Ha fatto cose grandi. Ha vinto molto con il Chelsea (Due FA Cup, una Coppa di Lega, una Coppa delle Coppe e una Supercoppa Europea assieme a Zola, Vialli, Gullit), la sua squadra del cuore, ma ci era arrivato dopo aver vinto una FA Cup con il piccolo Wimbledon, battendo in finale il Liverpool, al comando di un gruppo di giocatori chiamato la “Crazy Gang”: Eric Young, John Fashanu, Dave Besant, Vinnie Jones, gente dura dentro e fuori il campo. Tiriamo a indovinare? Il portiere Beasant a volte faceva assist da gol tirando da campo a campo, la stessa cosa che si è vista quest’anno qualche volta al Como: vuoi vedere che qui c’era il suo zampino?
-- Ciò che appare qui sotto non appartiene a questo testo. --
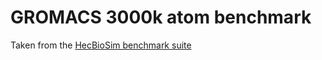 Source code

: # GROMACS 3000k atom benchmark

Taken from the [HecBioSim benchmark suite](https://www.hecbiosim.ac.uk/access-hpc/benchmarks)

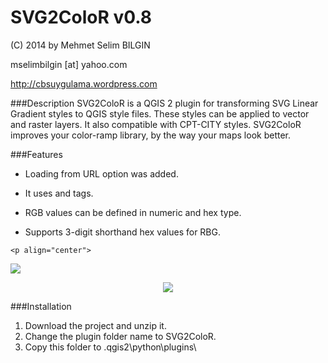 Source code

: SVG2ColoR v0.8
==========


(C) 2014 by Mehmet Selim BILGIN

mselimbilgin [at] yahoo.com

http://cbsuygulama.wordpress.com



###Description
SVG2ColoR is a QGIS 2 plugin for transforming SVG Linear Gradient styles to QGIS style files. These styles can be applied to vector and raster layers. It also compatible with CPT-CITY styles. SVG2ColoR improves your color-ramp library, by the way your maps look better.

###Features

   - Loading from URL option was added.
   
   - It uses <linearGradient/> and  <stop/> tags.

   - RGB values can be defined in numeric and hex type.
   
   - Supports 3-digit shorthand hex values for RBG.
   



    
    
    
    <p align="center">
  <img src="https://lh5.googleusercontent.com/-NxXmWX2UwVo/U72QoLYpWMI/AAAAAAAAAkM/MPRS3cYi_dw/w574-h397-no/11.png"/>
</p>
    <p align="center">
  <img src="https://lh6.googleusercontent.com/-de8Pm7pNV0Q/U72QoML6xgI/AAAAAAAAAkQ/k6hRcg_a2WA/w574-h397-no/12.png"/>
</p>


###Installation

1. Download the project and unzip it.
2. Change the plugin folder name to SVG2ColoR. 
3. Copy this folder to .qgis2\python\plugins\  
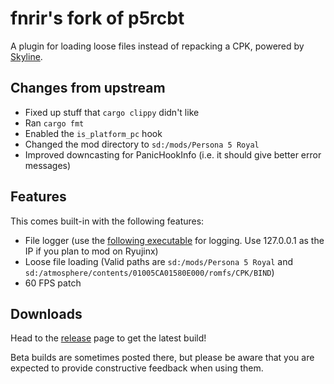 # fnrir's fork of p5rcbt

A plugin for loading loose files instead of repacking a CPK, powered by [Skyline](https://github.com/skyline-dev/skyline).

## Changes from upstream

- Fixed up stuff that `cargo clippy` didn't like
- Ran `cargo fmt`
- Enabled the `is_platform_pc` hook
- Changed the mod directory to `sd:/mods/Persona 5 Royal`
- Improved downcasting for PanicHookInfo
  (i.e. it should give better error messages)

## Features

This comes built-in with the following features:

- File logger (use the [following executable](https://github.com/Coolsonickirby/skyline-logger-files/releases/download/1.0.0/skyline_logger_rust.exe) for logging. Use 127.0.0.1 as the IP if you plan to mod on Ryujinx)
- Loose file loading (Valid paths are ``sd:/mods/Persona 5 Royal`` and ``sd:/atmosphere/contents/01005CA01580E000/romfs/CPK/BIND``)
- 60 FPS patch

## Downloads

Head to the [release](https://github.com/fnr1r/p5rcbt/releases/latest) page to get the latest build!  

Beta builds are sometimes posted there, but please be aware that you are expected to provide constructive feedback when using them.
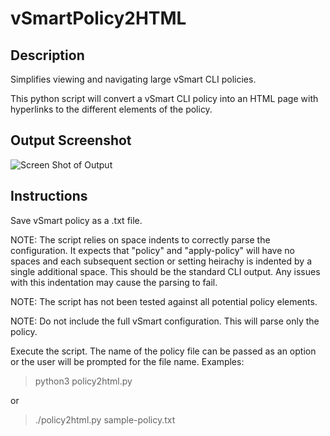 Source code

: # vSmartPolicy2HTML

## Description

Simplifies viewing and navigating large vSmart CLI policies.

This python script will convert a vSmart CLI policy into an HTML page with hyperlinks to the different elements of the policy.

## Output Screenshot

![Screen Shot of Output](https://user-images.githubusercontent.com/46031546/151491354-90871e7e-5599-41ca-843b-9a1972744c6f.png)

## Instructions

Save vSmart policy as a .txt file.

NOTE: The script relies on space indents to correctly parse the configuration.  It expects that "policy" and "apply-policy" will have no spaces and each subsequent section or setting heirachy is indented by a single additional space.  This should be the standard CLI output.  Any issues with this indentation may cause the  parsing to fail.

NOTE: The script has not been tested against all potential policy elements.

NOTE: Do not include the full vSmart configuration.  This will parse only the policy.

Execute the script.  The name of the policy file can be passed as an option or the user will be prompted for the file name.  Examples:

> python3 policy2html.py

or

> ./policy2html.py sample-policy.txt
Lui era il simbolo della aggressività, del cuore oltre l’ostacolo, anche troppo. In campo, irriducibile. I suoi litigi con Vieira sono leggendari, uno più alto di lui di 20 cm, eppure c’è una famosa foto di lui che gli tiene testa fronte contro mento tipo Ibra-Lukaku. Dopo la FA Cup con il Chelsea, usò il coperchio della coppa come cappello, cosa che qualcuno definì irriverente. Molti di voi avranno letto della volta che colpì con un pugno un taxista e dell’altra volta che venne fatto fuori dal Leicester perché (pare durante la notte mentre il compagno era steso tranquillamente letto: possibile?) ruppe la mascella con un pugno a Callum Davidson, o della volta che stese un tifoso che aveva invaso il campo. Ma la sua impresa più bella forse fu portare in finale di FA Cup il Millwall da allenatore giocatore. Dopo che era andato via dal Chelsea perché Ranieri non lo faceva giocare.

Innamorato dell’azzurro Chelsea, ora ha un altro azzurro addosso. E non pensate di fargli paura. Lui non ha paura di niente. Come il motto del Millwall: “No one likes us, we’re the Millwall and we don’t care”. Si diverte solo, tremendamente, ad essere Dennis Wise. Volete che uno come lui non stia pensando al Como in serie A?